Confession: If you'd have told me a few years back, as I lay on the kitchen floor, a sobbing, weepy mess, that I'd be peddling advice on how to love the life you're living, I'd have laughed in your face. Or, to be more honest, I'd have thrown a shoe at it. Which is what I nearly did to my husband, Rafi, when he stumbled upon me (quite literally) on the floor that day. Instead, when Rafi knelt down and asked, "Caryn, what's wrong?" I hissed back, "I hate my life."
As soon as those words swung back around to my own ears, I realized I didn't quite mean them; however, they were the best I could come up with to describe the way I felt after three years of financial devastation and family stress; three years of disappointment, hurt, loss, anger, and confusion; and three years of feeling altogether forgotten by God. Nothing in my life was as it was supposed to be—and I hated that.
But here's the thing: while I wouldn't have believed you right then, if you'd have told me that just a few moments after my sort of dark midafternoon-of-the-soul experience I'd have something to say about loving life, I'd have paid attention. Because that's about the time God started working on me, touching my heart, opening my eyes, and convicting me of things that frankly I was in no mood to be convicted of.
Just when I wanted to settle into comfy self-pity and well-worn martyrdom, God started bringing things to mind: songs I loved, verses I underlined and could recite (well, paraphrase might be the better word), words I had scribbled in journals as an angst-filled teenager. All things that pointed back to what my attitude needed to be in those moments. In the midst of chaos and frustration. In the throes of hurt and loss. In that wilderness that my life had become. In that place where God had always been—even if it wasn't where I'd asked God to put me or ever imagined I'd be. I had to start saying "Hallelujah Anyhow," as that old song goes.
Over the days, weeks, and months that followed, I discovered that God welcomed my resigned, crabby, sigh-filled, grumbly hallelujahs. So I needed to learn to mumble it, grumble it, hiss it, or smirk it and learn to love the life God had for me even as my parents' marriage crumbled; even as my childhood home was sold and relics from my childhood—wanted only by me—piled up on shelves in my garage; even as my husband's business disintegrated; even as our financial situation devastated us; even as our medical bills piled up; even as relationships soured; even as depression shook its ugly gray cloak over my house; shoot, even as my beloved dog died. Even as I felt so alone. Even as there wasn't much to love about life, that's when and where I was to start loving it. And rejoicing in it. Ugh.
I just needed to know what loving my life really meant.

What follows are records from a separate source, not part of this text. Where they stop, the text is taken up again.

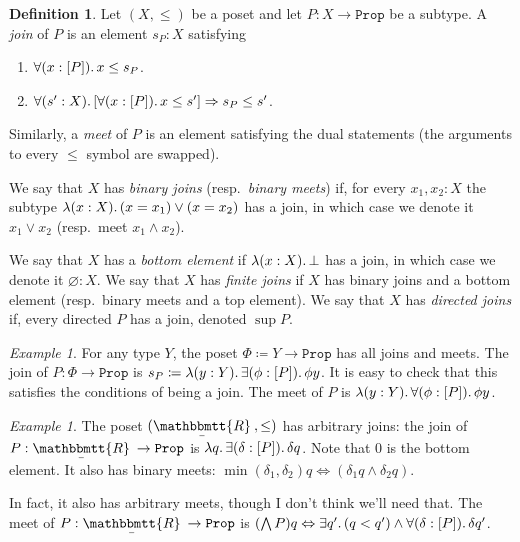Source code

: \documentclass[11pt, oneside, article]{memoir}
\theoremstyle{plain}
\theoremstyle{definition}
\newtheorem{definition}[theorem]{Definition}
\theoremstyle{remark}
\newtheorem{example}[theorem]{Example}
\DeclarePairedDelimiter{\subtype}{[}{]}
\newcommand{\const}[1]{\mathtt{#1}}
\newcommand{\ubar}[1]{\underaccent{\bar}{#1}}
\newcommand{\internal}[1]{\raisebox{-.03ex}{$\mathbbmtt{#1}$}}
\newcommand{\hs}{\hspace{1.1pt}}
\newcommand{\tRR}{\internal{R}\hs}
\newcommand{\tLR}{\ubar{\tRR}\hs}
\newcommand{\Prop}{\const{Prop}}
\newcommand{\imp}{\Rightarrow}
\renewcommand{\iff}{\Leftrightarrow}
\begin{document}
\begin{definition}
Let $(X,\leq)$ be a poset and let $P:X\to\Prop$ be a subtype. A \emph{join} of $P$ is an element $s_P:X$ satisfying
\begin{enumerate}
	\item $\forall(x:\subtype{P})\ldotp x\leq s_P$.
	\item $\forall(s':X)\ldotp[\forall(x:\subtype{P})\ldotp x\leq s']\imp s_P\leq s'$.
\end{enumerate}
Similarly, a \emph{meet} of $P$ is an element satisfying the dual statements (the arguments to every $\leq$ symbol are swapped).

We say that $X$ has \emph{binary joins} (resp.\ \emph{binary meets}) if, for every $x_1,x_2:X$ the subtype $\lambda(x:X)\ldotp (x=x_1) \vee (x=x_2)$ has a join, in which case we denote it $x_1\vee x_2$ (resp.\ meet $x_1\wedge x_2$). 

We say that $X$ has a \emph{bottom element} if $\lambda(x:X)\ldotp \bot$ has a join, in which case we denote it $\varnothing:X$. We say that $X$ has \emph{finite joins} if $X$ has binary joins and a bottom element (resp.\ binary meets and a top element). We say that $X$ has \emph{directed joins} if, every directed $P$ has a join, denoted $\sup P$.
\end{definition}

\begin{example}
For any type $Y$, the poset $\Phi\coloneqq Y\to\Prop$ has all joins and meets. The join of $P:\Phi\to\Prop$ is $s_P\coloneqq\lambda(y:Y)\ldotp\exists(\phi:\subtype{P})\ldotp\phi y$. It is easy to check that this satisfies the conditions of being a join. The meet of $P$ is $\lambda(y:Y)\ldotp\forall(\phi:\subtype{P})\ldotp\phi y$.
\end{example}

\begin{example}
The poset $(\tLR,\leq)$ has arbitrary joins: the join of $P:\tLR\to\Prop$ is $\lambda q\ldotp\exists(\delta:\subtype{P})\ldotp\delta q$. Note that $0$ is the bottom element. It also has binary meets: $\min(\delta_1,\delta_2)q\iff(\delta_1 q\wedge \delta_2q)$.

In fact, it also has arbitrary meets, though I don't think we'll need that. The meet of $P:\tLR\to\Prop$ is $(\bigwedge P)q\iff\exists q'\ldotp (q<q')\wedge\forall(\delta:\subtype{P})\ldotp\delta q'$.
\end{example}
\end{document}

It took awhile, but somewhere along the way I realized my former idea of loving life was all wrong. I had imagined it as some sort of puppy love. When things were going so well, when life was paying me all sorts of lovely attention, I'd sigh, sit with my head in my hands, and bat my eyes at life. Oh, how I loved it! Until it let me down. Then I fell out of love. In a hurry. My love was quite conditional.
Turns out, I had the wrong kind of love happening. The sort of love we need to feel for our lives runs deeper than mushy love letters. The love we should feel toward our lives is the same unconditional, "no matter what" love we feel toward our spouses, our kids, our siblings, our friends, our parents, and our pets.